Ben Musa Ruwaida, Usha Lydia, Hibbeln John, Mutlu Ece A
Ruwaida Ben Musa, Graduate College, Rush University, Chicago, IL 60612, United States.
World J Gastroenterol. 2014 May 21;20(19):5912-7. doi: 10.3748/wjg.v20.i19.5912.
Adalimumab (ADA) is a tumor necrosis factor (TNF) inhibitor, used for the treatment of inflammatory bowel disease. Previous studies have reported an increased risk of cancer following exposure to TNF inhibitors, but little has been reported for patients with cancer receiving TNF-inhibitor treatment. We present a female patient with metastatic breast cancer and ulcerative colitis (UC) who was treated with ADA. A 54-year-old African American female with a past history of left-sided breast cancer (BC) diagnosed at age 30 was initially treated with left-breast lumpectomy, axillary dissection, followed by chemotherapy and radiation therapy. Years after initial diagnosis, she developed recurrent, bilateral BC and had bilateral mastectomy. Subsequent restaging computed tomography (CT) scan demonstrated distant metastases to the bone and lymph nodes. Three years into her treatment of metastatic breast cancer, she was diagnosed with UC by colonoscopy. Her UC was not controlled for 5 mo with 5-aminosalicylates. Subcutaneous ADA was started and resulted in dramatic improvement of UC. Four months after starting ADA, along with ongoing chemotherapy, restaging CT scan showed resolution of the previously seen metastatic lymph nodes. Bone scan and follow-up positron emission tomography/CT scans performed every 6 mo indicated the stability of healed metastatic bone lesions for the past 3 years on ADA. While TNF-α inhibitors could theoretically promote further metastases in patients with prior cancer, this is the first report of a patient with metastatic breast cancer in whom the cancer has remained stable for 3 years after ADA initiation for UC.

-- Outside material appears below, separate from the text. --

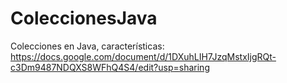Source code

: # ColeccionesJava

Colecciones en Java, características: https://docs.google.com/document/d/1DXuhLIH7JzqMstxIjgRQt-c3Dm9487NDQXS8WFhQ4S4/edit?usp=sharing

阿达木单抗(ADA)是一种肿瘤坏死因子(TNF)抑制剂,用于治疗炎症性肠病。既往研究报道,接触TNF抑制剂后癌症风险增加,但对于接受TNF抑制剂治疗的癌症患者报道较少。我们报告一名接受ADA治疗的转移性乳腺癌合并溃疡性结肠炎(UC)的女性患者。一名54岁非裔美国女性,30岁时被诊断为左侧乳腺癌(BC),最初接受了左乳肿块切除术、腋窝清扫术,随后进行了化疗和放疗。初次诊断多年后,她出现复发性双侧乳腺癌并接受了双侧乳房切除术。随后的重新分期计算机断层扫描(CT)显示骨和淋巴结远处转移。在她接受转移性乳腺癌治疗三年后,通过结肠镜检查诊断为UC。她的UC使用5-氨基水杨酸治疗5个月未得到控制。开始皮下注射ADA后,UC病情显著改善。开始使用ADA四个月后,在持续化疗的同时,重新分期CT扫描显示之前可见的转移性淋巴结消失。每6个月进行的骨扫描和后续正电子发射断层扫描/CT扫描表明,在使用ADA的过去三年中,愈合的转移性骨病变保持稳定。虽然TNF-α抑制剂理论上可能促进既往有癌症的患者发生更多转移,但这是首例转移性乳腺癌患者在开始使用ADA治疗UC后癌症病情稳定三年的报告。